- [What this task involves]: Locate the word "evacuation" in the data below, then copy every line that holds it.

###

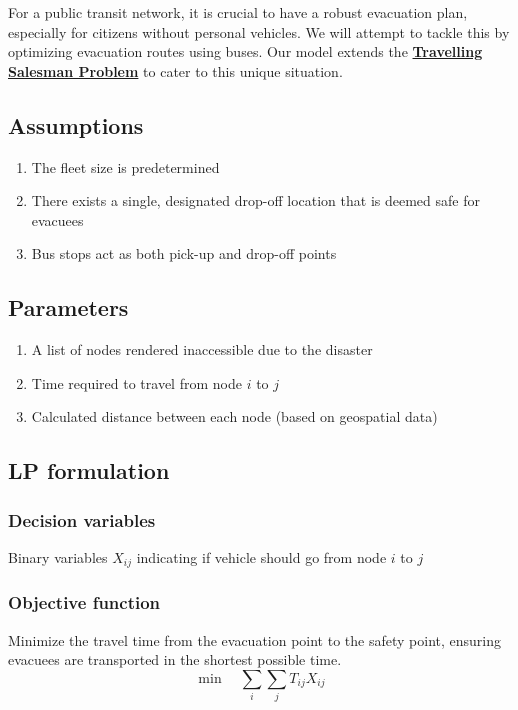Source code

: \documentclass[12pt]{article}
\begin{document}
For a public transit network, it is crucial to have a robust evacuation
plan, especially for citizens without personal vehicles. We will attempt
to tackle this by optimizing evacuation routes using buses. Our model
extends the
\textbf{\href{https://en.wikipedia.org/wiki/Travelling_salesman_problem}{Travelling
            Salesman Problem}} to cater to this unique situation.

\subsection{Assumptions}\label{assumptions}

\begin{enumerate}
      \item
            The fleet size is predetermined
      \item
            There exists a single, designated drop-off location that is deemed
            safe for evacuees
      \item
            Bus stops act as both pick-up and drop-off points
\end{enumerate}

\subsection{Parameters}\label{parameters}
\begin{enumerate}
      \item
            A list of nodes rendered inaccessible due to the disaster
      \item
            Time required to travel from node $i$ to $j$
      \item
            Calculated distance between each node (based on geospatial data)
\end{enumerate}
\subsection{LP formulation}\label{lp-formulation}

\subsubsection{Decision variables}\label{decision-variables}
Binary variables $X_{ij}$ indicating if vehicle should go from node $i$ to $j$

\subsubsection{Objective function}\label{objective-function}
Minimize the travel time from the evacuation point to the safety point, ensuring evacuees are transported in the shortest possible time.
$$
      \min \quad \sum_{i}\sum_{j} T_{ij} X_{ij}
$$
\end{document}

###

- [Output below]:
For a public transit network, it is crucial to have a robust evacuation
to tackle this by optimizing evacuation routes using buses. Our model
Minimize the travel time from the evacuation point to the safety point, ensuring evacuees are transported in the shortest possible time.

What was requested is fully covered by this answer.